++++ INFORMATION SHOWN ++++

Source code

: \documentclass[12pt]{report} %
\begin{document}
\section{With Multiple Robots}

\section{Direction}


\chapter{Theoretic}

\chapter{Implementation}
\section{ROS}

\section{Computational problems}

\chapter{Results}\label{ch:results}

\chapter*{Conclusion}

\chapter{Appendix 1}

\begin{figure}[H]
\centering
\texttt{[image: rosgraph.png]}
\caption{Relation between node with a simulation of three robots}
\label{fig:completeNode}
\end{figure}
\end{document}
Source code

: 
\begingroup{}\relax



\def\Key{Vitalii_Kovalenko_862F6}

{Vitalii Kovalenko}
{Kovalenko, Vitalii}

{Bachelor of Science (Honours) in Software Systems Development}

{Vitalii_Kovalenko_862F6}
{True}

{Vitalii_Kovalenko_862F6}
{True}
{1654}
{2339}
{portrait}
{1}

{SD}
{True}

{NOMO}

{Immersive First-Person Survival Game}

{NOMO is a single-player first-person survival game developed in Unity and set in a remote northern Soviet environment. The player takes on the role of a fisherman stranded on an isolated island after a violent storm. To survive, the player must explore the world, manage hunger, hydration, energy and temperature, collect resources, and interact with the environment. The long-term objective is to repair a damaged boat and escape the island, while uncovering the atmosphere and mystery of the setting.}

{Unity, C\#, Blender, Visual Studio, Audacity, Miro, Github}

++++

-- WHAT IS EXPECTED --
Every line above must be repeated exactly as it appears.

-- REPLY TO THE EXERCISE --
Source code

: \documentclass[12pt]{report} %
\begin{document}
\section{With Multiple Robots}

\section{Direction}


\chapter{Theoretic}

\chapter{Implementation}
\section{ROS}

\section{Computational problems}

\chapter{Results}\label{ch:results}

\chapter*{Conclusion}

\chapter{Appendix 1}

\begin{figure}[H]
\centering
\texttt{[image: rosgraph.png]}
\caption{Relation between node with a simulation of three robots}
\label{fig:completeNode}
\end{figure}
\end{document}
Source code

: 
\begingroup{}\relax



\def\Key{Vitalii_Kovalenko_862F6}

{Vitalii Kovalenko}
{Kovalenko, Vitalii}

{Bachelor of Science (Honours) in Software Systems Development}

{Vitalii_Kovalenko_862F6}
{True}

{Vitalii_Kovalenko_862F6}
{True}
{1654}
{2339}
{portrait}
{1}

{SD}
{True}

{NOMO}

{Immersive First-Person Survival Game}

{NOMO is a single-player first-person survival game developed in Unity and set in a remote northern Soviet environment. The player takes on the role of a fisherman stranded on an isolated island after a violent storm. To survive, the player must explore the world, manage hunger, hydration, energy and temperature, collect resources, and interact with the environment. The long-term objective is to repair a damaged boat and escape the island, while uncovering the atmosphere and mystery of the setting.}

{Unity, C\#, Blender, Visual Studio, Audacity, Miro, Github}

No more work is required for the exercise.